_Exercise brief_
Only the pictures should be left out; write out all other data exactly.

_Given data_
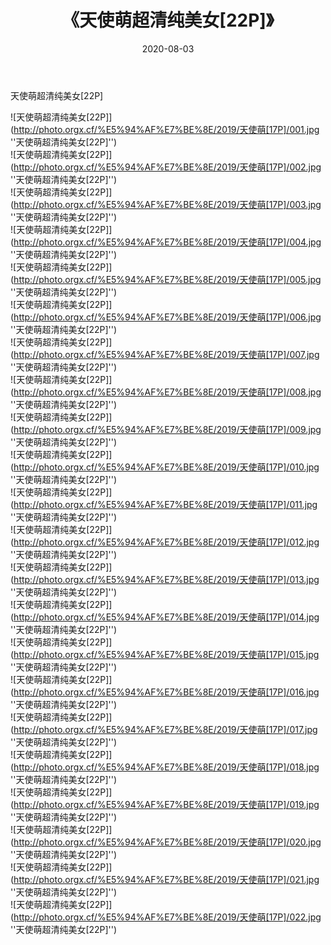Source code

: ﻿---
layout: post
title:  《天使萌超清纯美女[22P]》
date:   2020-08-03
img: http://photo.orgx.cf/%E5%94%AF%E7%BE%8E/2019/天使萌[17P]/000.jpg
categories: [美女, 清纯, 唯美]
---

天使萌超清纯美女[22P]

![天使萌超清纯美女[22P]](http://photo.orgx.cf/%E5%94%AF%E7%BE%8E/2019/天使萌[17P]/001.jpg ''天使萌超清纯美女[22P]'') <br>
![天使萌超清纯美女[22P]](http://photo.orgx.cf/%E5%94%AF%E7%BE%8E/2019/天使萌[17P]/002.jpg ''天使萌超清纯美女[22P]'') <br>
![天使萌超清纯美女[22P]](http://photo.orgx.cf/%E5%94%AF%E7%BE%8E/2019/天使萌[17P]/003.jpg ''天使萌超清纯美女[22P]'') <br>
![天使萌超清纯美女[22P]](http://photo.orgx.cf/%E5%94%AF%E7%BE%8E/2019/天使萌[17P]/004.jpg ''天使萌超清纯美女[22P]'') <br>
![天使萌超清纯美女[22P]](http://photo.orgx.cf/%E5%94%AF%E7%BE%8E/2019/天使萌[17P]/005.jpg ''天使萌超清纯美女[22P]'') <br>
![天使萌超清纯美女[22P]](http://photo.orgx.cf/%E5%94%AF%E7%BE%8E/2019/天使萌[17P]/006.jpg ''天使萌超清纯美女[22P]'') <br>
![天使萌超清纯美女[22P]](http://photo.orgx.cf/%E5%94%AF%E7%BE%8E/2019/天使萌[17P]/007.jpg ''天使萌超清纯美女[22P]'') <br>
![天使萌超清纯美女[22P]](http://photo.orgx.cf/%E5%94%AF%E7%BE%8E/2019/天使萌[17P]/008.jpg ''天使萌超清纯美女[22P]'') <br>
![天使萌超清纯美女[22P]](http://photo.orgx.cf/%E5%94%AF%E7%BE%8E/2019/天使萌[17P]/009.jpg ''天使萌超清纯美女[22P]'') <br>
![天使萌超清纯美女[22P]](http://photo.orgx.cf/%E5%94%AF%E7%BE%8E/2019/天使萌[17P]/010.jpg ''天使萌超清纯美女[22P]'') <br>
![天使萌超清纯美女[22P]](http://photo.orgx.cf/%E5%94%AF%E7%BE%8E/2019/天使萌[17P]/011.jpg ''天使萌超清纯美女[22P]'') <br>
![天使萌超清纯美女[22P]](http://photo.orgx.cf/%E5%94%AF%E7%BE%8E/2019/天使萌[17P]/012.jpg ''天使萌超清纯美女[22P]'') <br>
![天使萌超清纯美女[22P]](http://photo.orgx.cf/%E5%94%AF%E7%BE%8E/2019/天使萌[17P]/013.jpg ''天使萌超清纯美女[22P]'') <br>
![天使萌超清纯美女[22P]](http://photo.orgx.cf/%E5%94%AF%E7%BE%8E/2019/天使萌[17P]/014.jpg ''天使萌超清纯美女[22P]'') <br>
![天使萌超清纯美女[22P]](http://photo.orgx.cf/%E5%94%AF%E7%BE%8E/2019/天使萌[17P]/015.jpg ''天使萌超清纯美女[22P]'') <br>
![天使萌超清纯美女[22P]](http://photo.orgx.cf/%E5%94%AF%E7%BE%8E/2019/天使萌[17P]/016.jpg ''天使萌超清纯美女[22P]'') <br>
![天使萌超清纯美女[22P]](http://photo.orgx.cf/%E5%94%AF%E7%BE%8E/2019/天使萌[17P]/017.jpg ''天使萌超清纯美女[22P]'') <br>
![天使萌超清纯美女[22P]](http://photo.orgx.cf/%E5%94%AF%E7%BE%8E/2019/天使萌[17P]/018.jpg ''天使萌超清纯美女[22P]'') <br>
![天使萌超清纯美女[22P]](http://photo.orgx.cf/%E5%94%AF%E7%BE%8E/2019/天使萌[17P]/019.jpg ''天使萌超清纯美女[22P]'') <br>
![天使萌超清纯美女[22P]](http://photo.orgx.cf/%E5%94%AF%E7%BE%8E/2019/天使萌[17P]/020.jpg ''天使萌超清纯美女[22P]'') <br>
![天使萌超清纯美女[22P]](http://photo.orgx.cf/%E5%94%AF%E7%BE%8E/2019/天使萌[17P]/021.jpg ''天使萌超清纯美女[22P]'') <br>
![天使萌超清纯美女[22P]](http://photo.orgx.cf/%E5%94%AF%E7%BE%8E/2019/天使萌[17P]/022.jpg ''天使萌超清纯美女[22P]'') <br>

_Exercise response_
Source code

: ﻿---
layout: post
title:  《天使萌超清纯美女[22P]》
date:   2020-08-03
img: http://photo.orgx.cf/%E5%94%AF%E7%BE%8E/2019/天使萌[17P]/000.jpg
categories: [美女, 清纯, 唯美]
---

天使萌超清纯美女[22P]

![天使萌超清纯美女[22P]](http://photo.orgx.cf/%E5%94%AF%E7%BE%8E/2019/天使萌[17P]/001.jpg ''天使萌超清纯美女[22P]'') <br>
![天使萌超清纯美女[22P]](http://photo.orgx.cf/%E5%94%AF%E7%BE%8E/2019/天使萌[17P]/002.jpg ''天使萌超清纯美女[22P]'') <br>
![天使萌超清纯美女[22P]](http://photo.orgx.cf/%E5%94%AF%E7%BE%8E/2019/天使萌[17P]/003.jpg ''天使萌超清纯美女[22P]'') <br>
![天使萌超清纯美女[22P]](http://photo.orgx.cf/%E5%94%AF%E7%BE%8E/2019/天使萌[17P]/004.jpg ''天使萌超清纯美女[22P]'') <br>
![天使萌超清纯美女[22P]](http://photo.orgx.cf/%E5%94%AF%E7%BE%8E/2019/天使萌[17P]/005.jpg ''天使萌超清纯美女[22P]'') <br>
![天使萌超清纯美女[22P]](http://photo.orgx.cf/%E5%94%AF%E7%BE%8E/2019/天使萌[17P]/006.jpg ''天使萌超清纯美女[22P]'') <br>
![天使萌超清纯美女[22P]](http://photo.orgx.cf/%E5%94%AF%E7%BE%8E/2019/天使萌[17P]/007.jpg ''天使萌超清纯美女[22P]'') <br>
![天使萌超清纯美女[22P]](http://photo.orgx.cf/%E5%94%AF%E7%BE%8E/2019/天使萌[17P]/008.jpg ''天使萌超清纯美女[22P]'') <br>
![天使萌超清纯美女[22P]](http://photo.orgx.cf/%E5%94%AF%E7%BE%8E/2019/天使萌[17P]/009.jpg ''天使萌超清纯美女[22P]'') <br>
![天使萌超清纯美女[22P]](http://photo.orgx.cf/%E5%94%AF%E7%BE%8E/2019/天使萌[17P]/010.jpg ''天使萌超清纯美女[22P]'') <br>
![天使萌超清纯美女[22P]](http://photo.orgx.cf/%E5%94%AF%E7%BE%8E/2019/天使萌[17P]/011.jpg ''天使萌超清纯美女[22P]'') <br>
![天使萌超清纯美女[22P]](http://photo.orgx.cf/%E5%94%AF%E7%BE%8E/2019/天使萌[17P]/012.jpg ''天使萌超清纯美女[22P]'') <br>
![天使萌超清纯美女[22P]](http://photo.orgx.cf/%E5%94%AF%E7%BE%8E/2019/天使萌[17P]/013.jpg ''天使萌超清纯美女[22P]'') <br>
![天使萌超清纯美女[22P]](http://photo.orgx.cf/%E5%94%AF%E7%BE%8E/2019/天使萌[17P]/014.jpg ''天使萌超清纯美女[22P]'') <br>
![天使萌超清纯美女[22P]](http://photo.orgx.cf/%E5%94%AF%E7%BE%8E/2019/天使萌[17P]/015.jpg ''天使萌超清纯美女[22P]'') <br>
![天使萌超清纯美女[22P]](http://photo.orgx.cf/%E5%94%AF%E7%BE%8E/2019/天使萌[17P]/016.jpg ''天使萌超清纯美女[22P]'') <br>
![天使萌超清纯美女[22P]](http://photo.orgx.cf/%E5%94%AF%E7%BE%8E/2019/天使萌[17P]/017.jpg ''天使萌超清纯美女[22P]'') <br>
![天使萌超清纯美女[22P]](http://photo.orgx.cf/%E5%94%AF%E7%BE%8E/2019/天使萌[17P]/018.jpg ''天使萌超清纯美女[22P]'') <br>
![天使萌超清纯美女[22P]](http://photo.orgx.cf/%E5%94%AF%E7%BE%8E/2019/天使萌[17P]/019.jpg ''天使萌超清纯美女[22P]'') <br>
![天使萌超清纯美女[22P]](http://photo.orgx.cf/%E5%94%AF%E7%BE%8E/2019/天使萌[17P]/020.jpg ''天使萌超清纯美女[22P]'') <br>
![天使萌超清纯美女[22P]](http://photo.orgx.cf/%E5%94%AF%E7%BE%8E/2019/天使萌[17P]/021.jpg ''天使萌超清纯美女[22P]'') <br>
![天使萌超清纯美女[22P]](http://photo.orgx.cf/%E5%94%AF%E7%BE%8E/2019/天使萌[17P]/022.jpg ''天使萌超清纯美女[22P]'') <br>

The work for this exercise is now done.